Extracted data entries:
[Start of section]

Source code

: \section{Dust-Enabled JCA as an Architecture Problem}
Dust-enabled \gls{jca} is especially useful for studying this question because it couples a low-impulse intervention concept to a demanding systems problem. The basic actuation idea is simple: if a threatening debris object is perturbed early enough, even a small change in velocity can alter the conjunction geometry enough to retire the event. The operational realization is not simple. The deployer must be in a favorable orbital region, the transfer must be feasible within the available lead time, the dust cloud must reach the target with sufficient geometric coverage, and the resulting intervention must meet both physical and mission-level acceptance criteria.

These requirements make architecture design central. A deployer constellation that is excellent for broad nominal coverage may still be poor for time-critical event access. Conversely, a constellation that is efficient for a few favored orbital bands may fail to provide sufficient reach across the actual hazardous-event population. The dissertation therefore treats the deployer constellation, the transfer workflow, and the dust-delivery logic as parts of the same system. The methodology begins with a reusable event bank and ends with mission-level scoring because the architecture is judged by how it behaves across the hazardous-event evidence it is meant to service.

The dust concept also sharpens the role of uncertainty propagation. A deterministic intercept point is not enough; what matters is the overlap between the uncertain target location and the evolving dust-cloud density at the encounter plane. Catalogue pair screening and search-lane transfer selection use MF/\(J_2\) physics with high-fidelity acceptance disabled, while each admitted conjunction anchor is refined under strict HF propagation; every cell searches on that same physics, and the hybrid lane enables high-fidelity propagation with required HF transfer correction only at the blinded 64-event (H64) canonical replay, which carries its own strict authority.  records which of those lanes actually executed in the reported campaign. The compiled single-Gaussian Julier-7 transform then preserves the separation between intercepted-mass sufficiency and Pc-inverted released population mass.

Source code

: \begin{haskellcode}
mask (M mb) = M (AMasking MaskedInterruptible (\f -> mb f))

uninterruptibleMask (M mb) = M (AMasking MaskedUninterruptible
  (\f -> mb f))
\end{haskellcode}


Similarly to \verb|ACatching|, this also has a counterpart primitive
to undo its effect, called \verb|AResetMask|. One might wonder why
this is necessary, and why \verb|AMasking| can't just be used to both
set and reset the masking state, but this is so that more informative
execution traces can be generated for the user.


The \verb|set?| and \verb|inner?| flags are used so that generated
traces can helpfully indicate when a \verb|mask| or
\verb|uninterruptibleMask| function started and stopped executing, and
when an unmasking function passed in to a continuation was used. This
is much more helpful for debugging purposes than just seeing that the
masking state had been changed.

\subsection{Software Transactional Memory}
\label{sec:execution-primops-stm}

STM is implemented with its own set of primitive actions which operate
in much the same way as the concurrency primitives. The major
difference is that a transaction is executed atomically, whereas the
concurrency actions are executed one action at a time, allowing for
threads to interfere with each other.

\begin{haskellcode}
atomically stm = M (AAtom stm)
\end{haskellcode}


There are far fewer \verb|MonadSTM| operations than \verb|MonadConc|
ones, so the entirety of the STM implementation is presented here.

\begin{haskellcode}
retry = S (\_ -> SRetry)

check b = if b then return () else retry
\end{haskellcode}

[End of section]

HOW TO COMPLETE THIS TASK:
Start at the top line of the records and retype them all exactly.

EXERCISE RESPONSE:
Source code

: \section{Dust-Enabled JCA as an Architecture Problem}
Dust-enabled \gls{jca} is especially useful for studying this question because it couples a low-impulse intervention concept to a demanding systems problem. The basic actuation idea is simple: if a threatening debris object is perturbed early enough, even a small change in velocity can alter the conjunction geometry enough to retire the event. The operational realization is not simple. The deployer must be in a favorable orbital region, the transfer must be feasible within the available lead time, the dust cloud must reach the target with sufficient geometric coverage, and the resulting intervention must meet both physical and mission-level acceptance criteria.

These requirements make architecture design central. A deployer constellation that is excellent for broad nominal coverage may still be poor for time-critical event access. Conversely, a constellation that is efficient for a few favored orbital bands may fail to provide sufficient reach across the actual hazardous-event population. The dissertation therefore treats the deployer constellation, the transfer workflow, and the dust-delivery logic as parts of the same system. The methodology begins with a reusable event bank and ends with mission-level scoring because the architecture is judged by how it behaves across the hazardous-event evidence it is meant to service.

The dust concept also sharpens the role of uncertainty propagation. A deterministic intercept point is not enough; what matters is the overlap between the uncertain target location and the evolving dust-cloud density at the encounter plane. Catalogue pair screening and search-lane transfer selection use MF/\(J_2\) physics with high-fidelity acceptance disabled, while each admitted conjunction anchor is refined under strict HF propagation; every cell searches on that same physics, and the hybrid lane enables high-fidelity propagation with required HF transfer correction only at the blinded 64-event (H64) canonical replay, which carries its own strict authority.  records which of those lanes actually executed in the reported campaign. The compiled single-Gaussian Julier-7 transform then preserves the separation between intercepted-mass sufficiency and Pc-inverted released population mass.

Source code

: \begin{haskellcode}
mask (M mb) = M (AMasking MaskedInterruptible (\f -> mb f))

uninterruptibleMask (M mb) = M (AMasking MaskedUninterruptible
  (\f -> mb f))
\end{haskellcode}


Similarly to \verb|ACatching|, this also has a counterpart primitive
to undo its effect, called \verb|AResetMask|. One might wonder why
this is necessary, and why \verb|AMasking| can't just be used to both
set and reset the masking state, but this is so that more informative
execution traces can be generated for the user.


The \verb|set?| and \verb|inner?| flags are used so that generated
traces can helpfully indicate when a \verb|mask| or
\verb|uninterruptibleMask| function started and stopped executing, and
when an unmasking function passed in to a continuation was used. This
is much more helpful for debugging purposes than just seeing that the
masking state had been changed.

\subsection{Software Transactional Memory}
\label{sec:execution-primops-stm}

STM is implemented with its own set of primitive actions which operate
in much the same way as the concurrency primitives. The major
difference is that a transaction is executed atomically, whereas the
concurrency actions are executed one action at a time, allowing for
threads to interfere with each other.

\begin{haskellcode}
atomically stm = M (AAtom stm)
\end{haskellcode}


There are far fewer \verb|MonadSTM| operations than \verb|MonadConc|
ones, so the entirety of the STM implementation is presented here.

\begin{haskellcode}
retry = S (\_ -> SRetry)

check b = if b then return () else retry
\end{haskellcode}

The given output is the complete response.